Marine's Suicide Marked The End Of One Man's War
Stewart, Minn. A Minnesota family is speaking out about a side of war that rarely gets mentioned, suicide.
Former U.S. Marine Jonathan Schulze committed suicide last week. A Purple Heart recipient, he became overwhelmed by grief after seeing several of his friends killed in Iraq.
During the seven months Schulze was in Iraq, 35 Marines in his unit died — 17 of them in just two days. Schulze was injured twice and he was awarded two Purple Hearts as a result. But as the months at home wore on, he had more and more trouble coping.
"The hardest thing he had to do over there was loose his buddies," said Jim Schulze, Jonathan Schulze's father.
A government report issued in December 2006 said one of every 5,000 military personnel who served in Iraq has committed suicide — an increase of one percent compared to the prior two years…
It is estimated that about 17 percent of military personnel returning from Iraq suffer from post-traumatic stress disorder or severe anxiety and depression. That's compared to about 6 or 7 percent of the general population.
The father of a six-month old child, Jim and Marianne Schulze remembered their 25-year-old son as a bubbly, fun loving person. But, when he came home from Iraq almost two years ago, his personality had changed.
"What the guys over there were going through were comparable to what the guys who went through Vietnam encountered," said Jim Schulze, who served two tours of duty in Vietnam.
In a father-son conversation, the younger Schulze confided that he couldn't understand who so many of his fellow Marines were killed in Iraq, but he somehow was spared.
Schulze's own personal war raging within him brought him to the Veterans Administration Hospital in St. Cloud, Minn., where he was reportedly told the wait for psychiatric services was shorter than at the VA facility in Minneapolis.

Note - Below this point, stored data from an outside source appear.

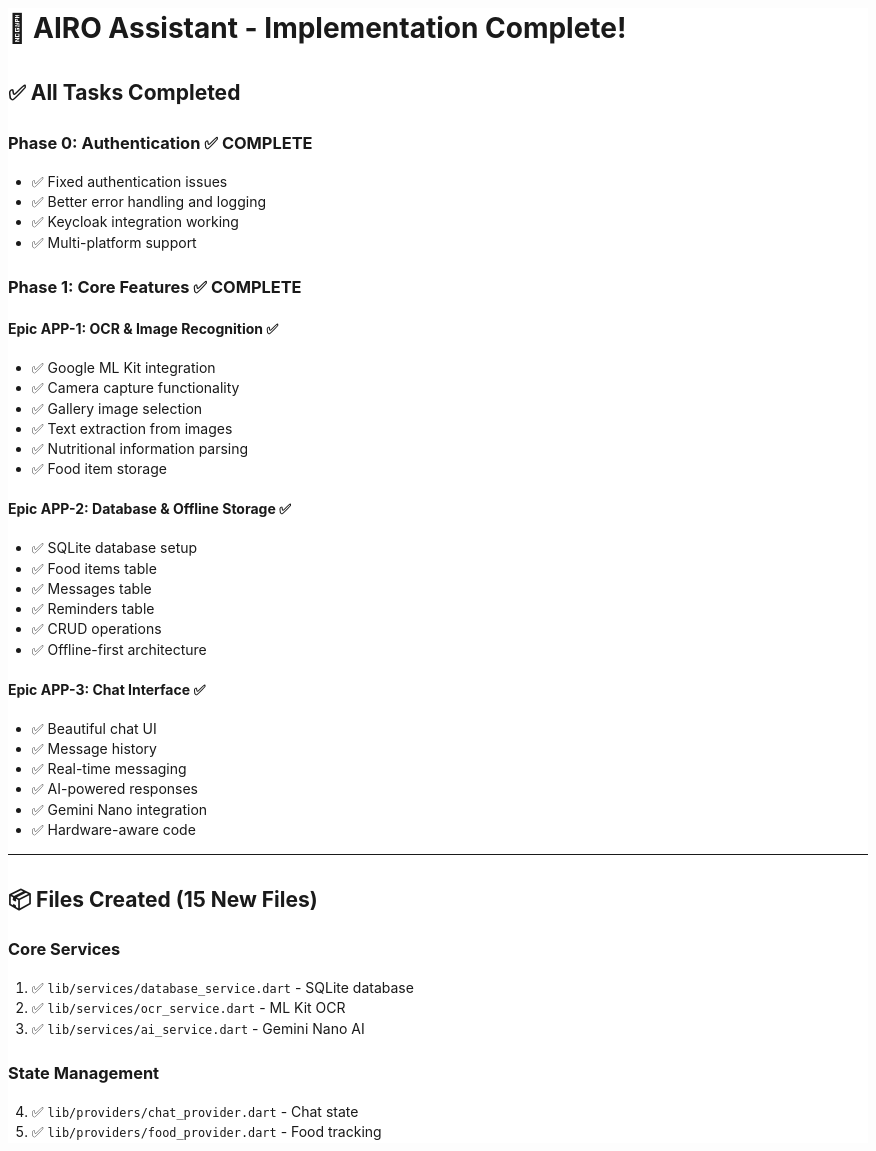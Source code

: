 # 🎉 AIRO Assistant - Implementation Complete!

## ✅ All Tasks Completed

### Phase 0: Authentication ✅ COMPLETE
- ✅ Fixed authentication issues
- ✅ Better error handling and logging
- ✅ Keycloak integration working
- ✅ Multi-platform support

### Phase 1: Core Features ✅ COMPLETE

#### Epic APP-1: OCR & Image Recognition ✅
- ✅ Google ML Kit integration
- ✅ Camera capture functionality
- ✅ Gallery image selection
- ✅ Text extraction from images
- ✅ Nutritional information parsing
- ✅ Food item storage

#### Epic APP-2: Database & Offline Storage ✅
- ✅ SQLite database setup
- ✅ Food items table
- ✅ Messages table
- ✅ Reminders table
- ✅ CRUD operations
- ✅ Offline-first architecture

#### Epic APP-3: Chat Interface ✅
- ✅ Beautiful chat UI
- ✅ Message history
- ✅ Real-time messaging
- ✅ AI-powered responses
- ✅ Gemini Nano integration
- ✅ Hardware-aware code

---

## 📦 Files Created (15 New Files)

### Core Services
1. ✅ `lib/services/database_service.dart` - SQLite database
2. ✅ `lib/services/ocr_service.dart` - ML Kit OCR
3. ✅ `lib/services/ai_service.dart` - Gemini Nano AI

### State Management
4. ✅ `lib/providers/chat_provider.dart` - Chat state
5. ✅ `lib/providers/food_provider.dart` - Food tracking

On Jan. 11, Schulze reportedly told a member of the medical staff that his inner torment made him contemplate suicide. However, he was turned away because there was no room at the hospital's psychiatric unit.

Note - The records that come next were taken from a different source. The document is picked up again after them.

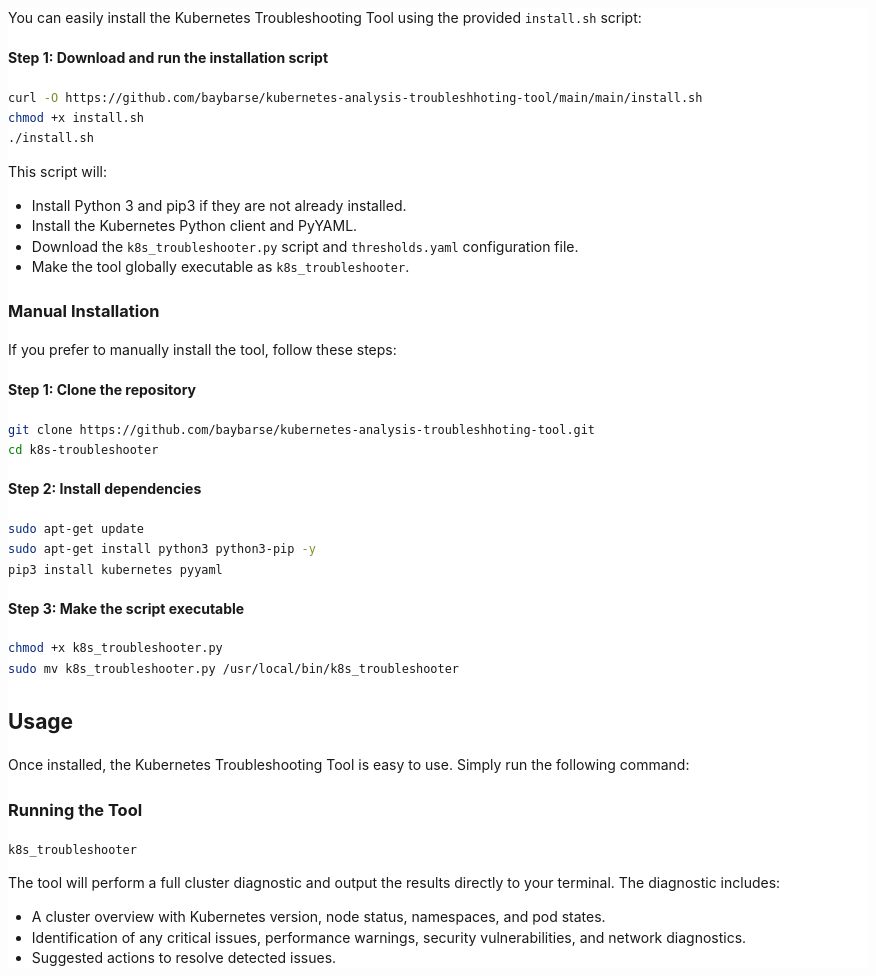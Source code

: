 You can easily install the Kubernetes Troubleshooting Tool using the provided `install.sh` script:

#### Step 1: Download and run the installation script

```bash
curl -O https://github.com/baybarse/kubernetes-analysis-troubleshhoting-tool/main/main/install.sh
chmod +x install.sh
./install.sh
```

This script will:
- Install Python 3 and pip3 if they are not already installed.
- Install the Kubernetes Python client and PyYAML.
- Download the `k8s_troubleshooter.py` script and `thresholds.yaml` configuration file.
- Make the tool globally executable as `k8s_troubleshooter`.

### Manual Installation

If you prefer to manually install the tool, follow these steps:

#### Step 1: Clone the repository

```bash
git clone https://github.com/baybarse/kubernetes-analysis-troubleshhoting-tool.git
cd k8s-troubleshooter
```

#### Step 2: Install dependencies

```bash
sudo apt-get update
sudo apt-get install python3 python3-pip -y
pip3 install kubernetes pyyaml
```

#### Step 3: Make the script executable

```bash
chmod +x k8s_troubleshooter.py
sudo mv k8s_troubleshooter.py /usr/local/bin/k8s_troubleshooter
```

## Usage

Once installed, the Kubernetes Troubleshooting Tool is easy to use. Simply run the following command:

### Running the Tool

```bash
k8s_troubleshooter
```

The tool will perform a full cluster diagnostic and output the results directly to your terminal. The diagnostic includes:

- A cluster overview with Kubernetes version, node status, namespaces, and pod states.
- Identification of any critical issues, performance warnings, security vulnerabilities, and network diagnostics.
- Suggested actions to resolve detected issues.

One day later, a counselor told Schulze by phone that his case was 26th on the waiting list at a facility with only 15 beds. The earliest he could be seen at the VA Hospital in Minneapolis was March.
"Jonathan wanted help so bad. At the end of the conversation, Jonathan got off the phone so distressed," said Marianne Schulze, Jonathan Schulze's stepmother.
In a statement, a spokeswoman for the Veterans Administration said, "We'd like to express our sincere condolences to the family. Whenever something like this happens it affects all of us at VA." However, be added that, because of privacy laws, the agency was not free to address specifics of Schulze's case.
"How [can] the United States government give aid to foreign countries, but yet can't adequately fund medical and psychological needs of the boys they send off to war," asked Jim Schulze.
"Your sons and daughters are not gonna be the same," he said.